Sint Maarten, an hour's flight north of Trinidad, is as overdeveloped as Rush Limbaugh's ego, inflated by a Customs policy whose operating guideline can be simply stated: “It’s none of our business." Consequently, this investment-rich island is the little Switzerland of the Caribbean, wall-to-wall with restaurants, banks, resorts, fast food joints, duty-free shops, casinos, and an oversupply of time-share hotels. While making the rounds among the many hotels, a blond-haired girl called out to me.
“Hey good-lookin’. Would you like to go to breakfast?”
“Me? I’m married,” I said. 
“Who cares if you’re married?” she replied, raising her eyebrows suggestively. “You got a credit card?”
“Oh, I get it,” I said. She wasn't after my body. She was after my scalp. She was a headhunter, one of the predators that prowl the sidewalks of every resort town. Her job was to lure gullible tourists to the time-share boiler room, using free breakfasts as the bait. These places are called time-share because by the time you realize that you’ve been had, you’ve already shared the rest of your life savings with some used car salesman transplanted from Toledo. The trick is to eat the free breakfast, then slide out the side door for some fresh air and just keep walking. 

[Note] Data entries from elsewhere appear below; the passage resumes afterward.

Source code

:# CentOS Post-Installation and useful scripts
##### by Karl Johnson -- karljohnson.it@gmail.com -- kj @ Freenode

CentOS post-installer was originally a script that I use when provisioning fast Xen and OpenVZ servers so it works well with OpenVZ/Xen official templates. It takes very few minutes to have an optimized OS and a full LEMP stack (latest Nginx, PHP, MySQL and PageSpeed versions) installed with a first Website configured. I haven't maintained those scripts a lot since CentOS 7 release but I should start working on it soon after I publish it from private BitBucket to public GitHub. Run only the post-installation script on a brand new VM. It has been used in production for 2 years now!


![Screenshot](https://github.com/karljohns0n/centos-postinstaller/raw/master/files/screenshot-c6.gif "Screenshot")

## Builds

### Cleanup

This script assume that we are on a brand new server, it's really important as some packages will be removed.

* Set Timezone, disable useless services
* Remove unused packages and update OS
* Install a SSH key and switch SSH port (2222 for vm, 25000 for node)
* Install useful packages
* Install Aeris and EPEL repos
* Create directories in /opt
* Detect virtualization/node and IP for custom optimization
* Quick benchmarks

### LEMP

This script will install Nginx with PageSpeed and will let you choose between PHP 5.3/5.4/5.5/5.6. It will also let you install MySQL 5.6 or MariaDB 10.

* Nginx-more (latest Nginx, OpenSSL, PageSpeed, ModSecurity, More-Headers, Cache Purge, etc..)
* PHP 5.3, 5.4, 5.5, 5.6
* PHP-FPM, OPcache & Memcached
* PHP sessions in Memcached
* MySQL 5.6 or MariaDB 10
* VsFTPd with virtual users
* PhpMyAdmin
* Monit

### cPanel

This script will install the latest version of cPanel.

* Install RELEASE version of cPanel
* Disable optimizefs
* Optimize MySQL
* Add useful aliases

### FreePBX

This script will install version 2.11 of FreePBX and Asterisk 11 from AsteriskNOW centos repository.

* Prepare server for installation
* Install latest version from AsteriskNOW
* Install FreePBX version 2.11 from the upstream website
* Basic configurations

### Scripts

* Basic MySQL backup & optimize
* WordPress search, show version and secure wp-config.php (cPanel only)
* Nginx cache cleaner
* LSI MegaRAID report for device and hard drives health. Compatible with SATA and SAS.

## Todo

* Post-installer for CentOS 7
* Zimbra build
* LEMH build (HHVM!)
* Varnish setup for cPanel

Obtaining a free meal now and then does help the budget, especially on an island where you can spend $3 on an orange. I'd rather not eat. In fact, not eating is the best way to save money while traveling, though slowly starving to death doesn’t figure into most people’s vacation plans. Failing that, a bread and water diet will keep a person going strong for a day or two. 
Still, there comes a time when you need food. Whenever I want a cheap, nutritious meal, I search out the place where all the natives go: McDonalds. The real new world order isn't geopolitical, it's a Big Mac, large fries, and a 32-ounce coke. 

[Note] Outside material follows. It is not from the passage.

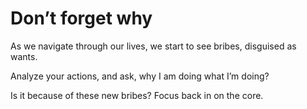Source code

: # Don’t forget why


As we navigate through our lives, we start to see bribes, disguised as wants.

Analyze your actions, and ask, why I am doing what I’m doing?

Is it because of these new bribes? Focus back in on the core.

I arrived in Santo Domingo with extra baggage in my belly. Constipation is an occupational hazard of the traveler. I’m convinced it’s an evolutionary holdover from our prehistoric ancestors who, when migrating through foreign ground, didn’t want to leave any trace of their passing. It had to do with survival of the species-still does, as anybody who has ridden 48 hours on a Mexican bus will attest. But enough was enough. After finding a cheap hotel near the Santo Domingo airport, I walked next door to the farmacia. In my rusty Spanish, I said something roughly equivalent to, “I am under incredible pressure from my lower self to relieve the stress that results from taking in more than from what comes out in the end.”

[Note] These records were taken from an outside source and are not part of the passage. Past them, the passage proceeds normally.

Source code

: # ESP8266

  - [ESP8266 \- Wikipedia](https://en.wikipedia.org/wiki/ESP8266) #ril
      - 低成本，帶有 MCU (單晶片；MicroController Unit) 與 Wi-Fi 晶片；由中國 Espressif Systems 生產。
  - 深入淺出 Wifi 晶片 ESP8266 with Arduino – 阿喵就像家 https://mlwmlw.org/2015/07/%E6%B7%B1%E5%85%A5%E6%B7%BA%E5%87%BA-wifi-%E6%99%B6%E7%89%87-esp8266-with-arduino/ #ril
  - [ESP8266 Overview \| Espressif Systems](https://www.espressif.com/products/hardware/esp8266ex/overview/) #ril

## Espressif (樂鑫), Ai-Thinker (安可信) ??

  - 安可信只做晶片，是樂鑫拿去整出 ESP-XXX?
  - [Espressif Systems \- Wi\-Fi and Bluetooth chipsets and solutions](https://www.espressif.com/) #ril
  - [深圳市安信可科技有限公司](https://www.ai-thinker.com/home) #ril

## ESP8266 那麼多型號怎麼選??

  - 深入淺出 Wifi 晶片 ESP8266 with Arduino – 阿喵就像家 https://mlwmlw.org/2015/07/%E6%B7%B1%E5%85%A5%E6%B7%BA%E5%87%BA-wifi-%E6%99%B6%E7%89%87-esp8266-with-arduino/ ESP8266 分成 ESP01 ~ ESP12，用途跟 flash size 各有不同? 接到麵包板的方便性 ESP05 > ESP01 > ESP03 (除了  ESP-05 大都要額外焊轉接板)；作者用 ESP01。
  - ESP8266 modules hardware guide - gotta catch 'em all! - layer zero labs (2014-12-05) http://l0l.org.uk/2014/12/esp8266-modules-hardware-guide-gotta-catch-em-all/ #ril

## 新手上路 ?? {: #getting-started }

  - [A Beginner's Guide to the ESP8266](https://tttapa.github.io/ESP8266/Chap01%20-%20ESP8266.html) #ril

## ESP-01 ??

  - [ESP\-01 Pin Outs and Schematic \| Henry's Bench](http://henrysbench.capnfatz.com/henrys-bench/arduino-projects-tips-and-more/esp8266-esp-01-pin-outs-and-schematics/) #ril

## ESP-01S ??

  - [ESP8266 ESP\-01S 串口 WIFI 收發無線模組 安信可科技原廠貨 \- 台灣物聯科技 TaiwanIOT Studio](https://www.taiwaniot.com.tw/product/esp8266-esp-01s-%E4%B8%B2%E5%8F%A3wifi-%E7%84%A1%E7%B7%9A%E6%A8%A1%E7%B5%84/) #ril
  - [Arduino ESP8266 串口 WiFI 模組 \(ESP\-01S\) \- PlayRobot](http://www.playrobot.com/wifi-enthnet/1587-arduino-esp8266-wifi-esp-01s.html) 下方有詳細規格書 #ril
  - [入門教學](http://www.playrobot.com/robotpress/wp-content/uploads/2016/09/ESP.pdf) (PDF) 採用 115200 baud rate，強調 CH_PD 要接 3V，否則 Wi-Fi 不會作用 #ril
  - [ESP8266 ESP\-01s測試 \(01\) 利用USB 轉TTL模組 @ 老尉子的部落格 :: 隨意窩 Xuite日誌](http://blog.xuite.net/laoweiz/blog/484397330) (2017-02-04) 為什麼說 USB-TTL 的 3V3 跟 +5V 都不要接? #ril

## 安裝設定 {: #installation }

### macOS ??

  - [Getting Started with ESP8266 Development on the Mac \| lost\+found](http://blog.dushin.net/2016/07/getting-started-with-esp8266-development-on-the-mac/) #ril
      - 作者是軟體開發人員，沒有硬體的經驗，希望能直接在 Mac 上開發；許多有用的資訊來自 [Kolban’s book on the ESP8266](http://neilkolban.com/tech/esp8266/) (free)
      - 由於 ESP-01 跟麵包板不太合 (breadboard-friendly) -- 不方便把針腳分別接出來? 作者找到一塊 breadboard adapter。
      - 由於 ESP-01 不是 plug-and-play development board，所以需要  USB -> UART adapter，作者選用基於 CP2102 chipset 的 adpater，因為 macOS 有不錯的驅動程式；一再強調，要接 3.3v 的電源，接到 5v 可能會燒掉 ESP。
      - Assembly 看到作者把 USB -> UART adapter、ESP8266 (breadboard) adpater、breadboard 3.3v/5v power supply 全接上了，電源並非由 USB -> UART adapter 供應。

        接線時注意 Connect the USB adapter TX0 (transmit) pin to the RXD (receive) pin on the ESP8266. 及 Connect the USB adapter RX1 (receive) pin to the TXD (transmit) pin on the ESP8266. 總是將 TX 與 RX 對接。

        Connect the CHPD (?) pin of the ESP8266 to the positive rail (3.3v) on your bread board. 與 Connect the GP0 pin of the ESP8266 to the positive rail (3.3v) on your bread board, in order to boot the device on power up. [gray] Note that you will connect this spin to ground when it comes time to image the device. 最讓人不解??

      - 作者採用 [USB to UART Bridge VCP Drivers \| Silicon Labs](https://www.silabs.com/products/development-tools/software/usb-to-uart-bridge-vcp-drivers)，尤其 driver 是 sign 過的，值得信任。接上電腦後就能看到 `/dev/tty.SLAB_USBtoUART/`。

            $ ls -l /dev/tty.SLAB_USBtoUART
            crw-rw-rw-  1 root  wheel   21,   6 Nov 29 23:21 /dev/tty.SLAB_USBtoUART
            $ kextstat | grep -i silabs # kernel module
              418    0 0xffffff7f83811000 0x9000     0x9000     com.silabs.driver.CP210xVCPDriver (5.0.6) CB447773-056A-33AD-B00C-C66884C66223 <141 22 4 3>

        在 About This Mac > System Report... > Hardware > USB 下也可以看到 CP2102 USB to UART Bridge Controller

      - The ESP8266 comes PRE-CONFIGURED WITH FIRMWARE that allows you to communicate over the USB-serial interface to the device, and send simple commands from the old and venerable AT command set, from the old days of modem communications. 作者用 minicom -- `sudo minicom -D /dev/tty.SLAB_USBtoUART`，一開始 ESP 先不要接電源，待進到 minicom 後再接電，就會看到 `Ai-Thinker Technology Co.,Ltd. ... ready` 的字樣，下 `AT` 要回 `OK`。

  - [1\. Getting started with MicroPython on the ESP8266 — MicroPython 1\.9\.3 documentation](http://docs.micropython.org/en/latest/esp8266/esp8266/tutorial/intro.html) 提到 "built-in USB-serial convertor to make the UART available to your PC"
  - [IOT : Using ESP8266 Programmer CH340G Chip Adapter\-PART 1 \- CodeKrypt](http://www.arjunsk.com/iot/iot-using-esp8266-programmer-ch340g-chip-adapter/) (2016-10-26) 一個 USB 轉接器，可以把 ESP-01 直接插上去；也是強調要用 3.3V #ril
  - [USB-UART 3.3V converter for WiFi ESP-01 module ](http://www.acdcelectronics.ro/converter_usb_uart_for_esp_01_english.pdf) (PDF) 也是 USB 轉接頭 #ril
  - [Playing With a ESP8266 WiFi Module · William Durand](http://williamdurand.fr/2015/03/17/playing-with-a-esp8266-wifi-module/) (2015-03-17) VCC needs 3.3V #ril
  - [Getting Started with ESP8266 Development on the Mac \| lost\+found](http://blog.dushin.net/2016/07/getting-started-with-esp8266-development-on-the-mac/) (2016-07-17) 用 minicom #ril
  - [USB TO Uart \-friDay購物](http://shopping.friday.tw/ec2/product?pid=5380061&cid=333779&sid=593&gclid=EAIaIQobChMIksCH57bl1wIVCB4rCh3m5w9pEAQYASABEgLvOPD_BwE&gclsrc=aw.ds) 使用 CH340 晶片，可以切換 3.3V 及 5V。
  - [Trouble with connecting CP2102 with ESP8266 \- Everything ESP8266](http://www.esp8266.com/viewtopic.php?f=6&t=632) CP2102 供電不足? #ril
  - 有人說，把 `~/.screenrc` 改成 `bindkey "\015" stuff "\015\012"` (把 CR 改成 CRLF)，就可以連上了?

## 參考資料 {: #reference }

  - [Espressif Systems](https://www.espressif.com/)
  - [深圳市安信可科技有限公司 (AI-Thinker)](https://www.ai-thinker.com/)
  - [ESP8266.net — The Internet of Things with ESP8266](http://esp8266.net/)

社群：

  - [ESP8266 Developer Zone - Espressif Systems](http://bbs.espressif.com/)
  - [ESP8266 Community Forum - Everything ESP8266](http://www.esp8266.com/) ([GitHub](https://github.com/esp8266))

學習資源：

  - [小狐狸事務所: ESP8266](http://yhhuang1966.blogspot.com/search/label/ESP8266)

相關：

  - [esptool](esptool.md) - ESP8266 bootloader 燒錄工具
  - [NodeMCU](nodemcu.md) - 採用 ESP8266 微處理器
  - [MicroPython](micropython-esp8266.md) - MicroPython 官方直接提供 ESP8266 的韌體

“Ah, si, quieres Ex-lax," said the pharmacist, who was quite astute for being only 12 years old. 
Not having much experience with laxatives, I ate one tablet and relaxed for ten minutes in my hotel room. Nothing happened. I ate another tablet, and laid down on the bed for another hour. Still nothing. So I gulped down the entire pack and went to sleep. 
My wake-up call came at dawn as my intestines knotted into a pretzel. Doubled over in pain, I dropped to the floor in a fetal position, then crawled on hands and knees to the toilet, wondering if I would be the first person in history to die of an Ex-lax overdose. Why do they make it taste like chocolate candy if you aren't supposed to eat it all at once, I fumed. What's next? Cherry-flavored antibiotics? Candy-coated Kaopectate? Tutti frutti suppositories?